Jenny, a 16-year-old daughter approaches her mom. “Can we talk, mom?”

“Sure Jenny. Any time. What’s going on?”

“I’m not sure I want to keep playing soccer, Mom.”

“What do you mean? You’re so good. Why do you say that?”

“It’s not as fun as it used to be, that’s all. I’m getting bored with it.”

“I don’t know how you can be bored. The more you advance the more challenging the game becomes. I’ve watched your moves. Do you know how much better you are than just a year or two ago? I can’t believe how you’ve improved.”

“Mom, would you listen. Do you know how long I’ve been playing soccer? It’s been ten years.”

“Well you know what they say about 10,000 hours if you want to get really good at something.”

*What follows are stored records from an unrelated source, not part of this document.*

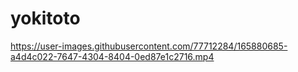 # yokitoto

https://user-images.githubusercontent.com/77712284/165880685-a4d4c022-7647-4304-8404-0ed87e1c2716.mp4

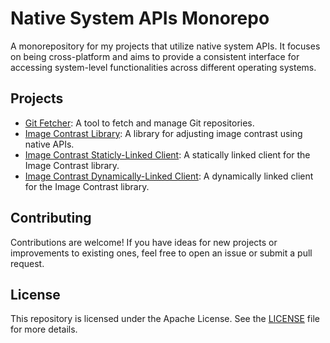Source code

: # Native System APIs Monorepo

A monorepository for my projects that utilize native system APIs. 
It focuses on being cross-platform and aims to provide a consistent interface for accessing system-level functionalities across different operating systems. 

## Projects
- [Git Fetcher](git-fetcher): A tool to fetch and manage Git repositories.
- [Image Contrast Library](image-contrast): A library for adjusting image contrast using native APIs.
- [Image Contrast Staticly-Linked Client](image-contrast-client): A statically linked client for the Image Contrast library.
- [Image Contrast Dynamically-Linked Client](image-contrast-dynamic-client): A dynamically linked client for the Image Contrast library.

## Contributing
Contributions are welcome! If you have ideas for new projects or improvements to existing ones, feel free to open an issue or submit a pull request.

## License
This repository is licensed under the Apache License. See the [LICENSE](LICENSE) file for more details.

“MOM, I know what they say. But I’ve been at this long enough. It’s not for me. I’m tired of it.”

teenage girl playing soccer

“Oh, I can’t believe you’re saying that, Jenny. You can’t be serious. You’re so good and you’ve given it so much time.”

“I know Mom, but maybe it’s time for me to move on.”

“Well, young lady, this is not only about you. Think of your dad and I. We’ve also invested our time and lots of money into your competitive leagues and travel and all.”

“I know. I’ve been thinking about that and I’m really grateful.”

“And think about the world cup. How excited you got. That was anything but boring.”

“Yeah. I know. It was fun watching. But, Mom, do you have any idea what it takes to play at that level? What those girls have given? They’re professionals. I’m not going to be a professional.”

“Why do you say that? You could if you wanted. But even if you don’t become a professional, it’s a ticket to college. You could get a scholarship. It would be really silly for you to give up on soccer now. In fact, it wouldn’t be giving up on soccer. It’d be like giving up on yourself. You’d be throwing away so much. I can’t just stand by and watch you do that.”

What’s happening between Jenny and her mom?

So, let’s pause. What is happening? Notice how Mom is responding to Jenny mostly by arguing and lecturing. She doesn’t do it because she’s a bad mom. She loves her daughter dearly. But she’s threatened by what she’s hearing and she doesn’t know a better way to respond.

The question is, what’s likely to happen in the relationship between mother and daughter if this continues? How likely will Jenny be to open up to her mom in the future? Is that what her mom wants?

Of course, Mom has the best intent. And she also makes some good points. The problem is that Jenny isn’t able to talk about what she really thinks and feels because of Mom’s reaction. What if her mom backs off and does some deeper listening to Jenny? Let’s see how this might go.

Mother does some deep listening

So, let’s revisit this conversation. But this time, Mom listens.

“Can we talk, Mom?”

“Sure Jenny. Any time. What’s going on?”

“I’m not sure I want to keep playing soccer, Mom.”

“What do you mean? You’re so good. Why do you say that?”

“It’s not as fun as it used to be, that’s all. I’m getting bored with it.” (Notice that Jenny is testing the water. She wants to know if it’s safe to keep opening up to her mom.)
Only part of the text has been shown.